▶ _ASSIGNMENT_: Copy out every line in the entries below that includes "zero".
** Opening EXERCISE DATA block **
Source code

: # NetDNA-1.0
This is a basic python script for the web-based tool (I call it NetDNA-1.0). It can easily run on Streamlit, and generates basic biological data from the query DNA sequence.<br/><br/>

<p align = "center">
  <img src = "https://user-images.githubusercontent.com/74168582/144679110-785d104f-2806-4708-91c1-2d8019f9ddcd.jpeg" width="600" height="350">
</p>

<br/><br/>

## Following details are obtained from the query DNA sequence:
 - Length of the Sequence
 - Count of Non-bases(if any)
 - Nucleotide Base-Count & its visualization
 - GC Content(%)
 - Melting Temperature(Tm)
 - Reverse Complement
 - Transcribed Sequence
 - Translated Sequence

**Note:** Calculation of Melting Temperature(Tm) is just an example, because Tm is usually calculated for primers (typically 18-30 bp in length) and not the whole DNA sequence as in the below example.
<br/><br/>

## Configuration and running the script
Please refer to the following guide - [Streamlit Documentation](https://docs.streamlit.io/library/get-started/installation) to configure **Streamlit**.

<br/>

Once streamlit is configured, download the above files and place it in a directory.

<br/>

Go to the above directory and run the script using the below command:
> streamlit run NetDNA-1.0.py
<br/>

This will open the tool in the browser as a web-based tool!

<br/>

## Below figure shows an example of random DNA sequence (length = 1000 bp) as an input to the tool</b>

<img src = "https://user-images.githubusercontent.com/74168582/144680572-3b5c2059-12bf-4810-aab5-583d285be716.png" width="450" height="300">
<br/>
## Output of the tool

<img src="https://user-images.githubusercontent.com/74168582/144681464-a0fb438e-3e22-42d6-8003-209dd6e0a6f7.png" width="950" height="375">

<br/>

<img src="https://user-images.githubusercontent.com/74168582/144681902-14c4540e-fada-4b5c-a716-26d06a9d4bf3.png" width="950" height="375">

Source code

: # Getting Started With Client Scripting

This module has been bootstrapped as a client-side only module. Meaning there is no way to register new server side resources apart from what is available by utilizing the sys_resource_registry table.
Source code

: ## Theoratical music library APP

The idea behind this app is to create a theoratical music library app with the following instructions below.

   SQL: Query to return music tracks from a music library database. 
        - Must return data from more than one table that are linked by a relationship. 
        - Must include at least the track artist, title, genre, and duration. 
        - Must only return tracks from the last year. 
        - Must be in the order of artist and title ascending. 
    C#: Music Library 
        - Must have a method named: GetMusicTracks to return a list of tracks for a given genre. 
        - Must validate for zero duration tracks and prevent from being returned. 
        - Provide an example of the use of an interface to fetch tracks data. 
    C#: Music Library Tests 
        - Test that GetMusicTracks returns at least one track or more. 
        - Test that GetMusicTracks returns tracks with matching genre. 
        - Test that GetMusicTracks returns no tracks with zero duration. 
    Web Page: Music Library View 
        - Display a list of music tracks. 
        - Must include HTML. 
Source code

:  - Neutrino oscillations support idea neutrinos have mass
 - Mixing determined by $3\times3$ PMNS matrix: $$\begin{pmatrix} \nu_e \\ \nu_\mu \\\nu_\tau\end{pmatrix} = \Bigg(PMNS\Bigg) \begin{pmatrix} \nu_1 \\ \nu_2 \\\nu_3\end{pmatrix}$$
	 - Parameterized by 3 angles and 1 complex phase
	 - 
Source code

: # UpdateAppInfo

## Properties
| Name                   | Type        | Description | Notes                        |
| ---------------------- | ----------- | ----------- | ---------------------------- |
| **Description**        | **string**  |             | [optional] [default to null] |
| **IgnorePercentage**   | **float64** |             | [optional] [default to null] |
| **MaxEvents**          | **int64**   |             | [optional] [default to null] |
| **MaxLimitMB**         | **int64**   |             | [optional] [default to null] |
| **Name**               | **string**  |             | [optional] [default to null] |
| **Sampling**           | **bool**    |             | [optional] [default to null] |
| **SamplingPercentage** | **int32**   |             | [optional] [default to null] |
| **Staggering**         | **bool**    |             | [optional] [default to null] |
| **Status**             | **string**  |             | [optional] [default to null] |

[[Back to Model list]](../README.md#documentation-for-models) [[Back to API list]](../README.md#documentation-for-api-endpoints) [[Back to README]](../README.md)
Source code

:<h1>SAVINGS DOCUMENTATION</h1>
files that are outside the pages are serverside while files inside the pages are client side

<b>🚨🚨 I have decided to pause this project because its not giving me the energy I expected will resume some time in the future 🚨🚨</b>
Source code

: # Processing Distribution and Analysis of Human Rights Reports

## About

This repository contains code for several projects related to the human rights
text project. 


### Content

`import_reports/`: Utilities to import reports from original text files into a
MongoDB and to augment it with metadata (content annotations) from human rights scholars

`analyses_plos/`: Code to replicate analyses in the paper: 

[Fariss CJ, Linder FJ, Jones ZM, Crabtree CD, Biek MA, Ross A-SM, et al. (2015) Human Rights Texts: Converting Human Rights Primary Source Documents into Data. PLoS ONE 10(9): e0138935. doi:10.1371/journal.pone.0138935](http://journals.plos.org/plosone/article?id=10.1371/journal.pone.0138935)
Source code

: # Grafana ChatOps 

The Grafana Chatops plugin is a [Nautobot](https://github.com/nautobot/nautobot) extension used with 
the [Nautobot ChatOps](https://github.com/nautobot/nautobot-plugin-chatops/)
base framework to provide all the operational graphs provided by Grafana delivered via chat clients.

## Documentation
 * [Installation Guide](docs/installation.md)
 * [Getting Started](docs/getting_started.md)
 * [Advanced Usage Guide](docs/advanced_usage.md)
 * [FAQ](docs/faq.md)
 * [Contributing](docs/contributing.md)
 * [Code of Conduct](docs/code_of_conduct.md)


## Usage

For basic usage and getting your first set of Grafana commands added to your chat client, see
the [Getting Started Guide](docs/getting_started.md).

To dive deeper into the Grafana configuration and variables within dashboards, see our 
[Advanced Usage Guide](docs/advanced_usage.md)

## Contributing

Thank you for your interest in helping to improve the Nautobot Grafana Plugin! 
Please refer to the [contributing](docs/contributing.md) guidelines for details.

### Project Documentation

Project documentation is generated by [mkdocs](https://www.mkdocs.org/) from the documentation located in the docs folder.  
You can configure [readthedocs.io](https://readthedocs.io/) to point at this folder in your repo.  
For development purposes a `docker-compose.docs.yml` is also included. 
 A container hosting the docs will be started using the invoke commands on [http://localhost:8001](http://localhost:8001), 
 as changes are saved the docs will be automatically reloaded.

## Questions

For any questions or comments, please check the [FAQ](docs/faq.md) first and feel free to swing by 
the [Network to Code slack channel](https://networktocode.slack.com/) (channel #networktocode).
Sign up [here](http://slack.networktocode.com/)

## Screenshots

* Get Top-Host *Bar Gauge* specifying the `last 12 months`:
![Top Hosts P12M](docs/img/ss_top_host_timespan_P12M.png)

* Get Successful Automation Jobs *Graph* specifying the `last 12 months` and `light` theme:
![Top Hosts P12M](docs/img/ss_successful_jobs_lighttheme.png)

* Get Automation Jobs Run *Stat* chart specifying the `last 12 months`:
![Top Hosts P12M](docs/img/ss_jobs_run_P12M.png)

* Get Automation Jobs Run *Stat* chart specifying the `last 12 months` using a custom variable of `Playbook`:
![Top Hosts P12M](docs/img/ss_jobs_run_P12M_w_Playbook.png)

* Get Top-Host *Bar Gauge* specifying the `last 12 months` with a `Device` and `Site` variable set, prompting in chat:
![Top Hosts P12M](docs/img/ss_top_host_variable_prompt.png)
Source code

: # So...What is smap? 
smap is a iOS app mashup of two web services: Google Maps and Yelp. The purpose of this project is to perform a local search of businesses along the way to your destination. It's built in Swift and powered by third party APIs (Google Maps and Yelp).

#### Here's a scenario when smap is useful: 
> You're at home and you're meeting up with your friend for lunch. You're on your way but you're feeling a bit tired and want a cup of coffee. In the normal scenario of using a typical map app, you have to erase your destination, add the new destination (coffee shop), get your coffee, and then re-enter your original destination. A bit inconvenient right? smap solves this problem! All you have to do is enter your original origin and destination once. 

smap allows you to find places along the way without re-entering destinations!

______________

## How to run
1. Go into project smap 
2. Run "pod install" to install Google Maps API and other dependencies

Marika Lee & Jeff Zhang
** Closing EXERCISE DATA block **
▶ _SOLUTION TO THIS TASK_:
        - Must validate for zero duration tracks and prevent from being returned. 
        - Test that GetMusicTracks returns no tracks with zero duration. 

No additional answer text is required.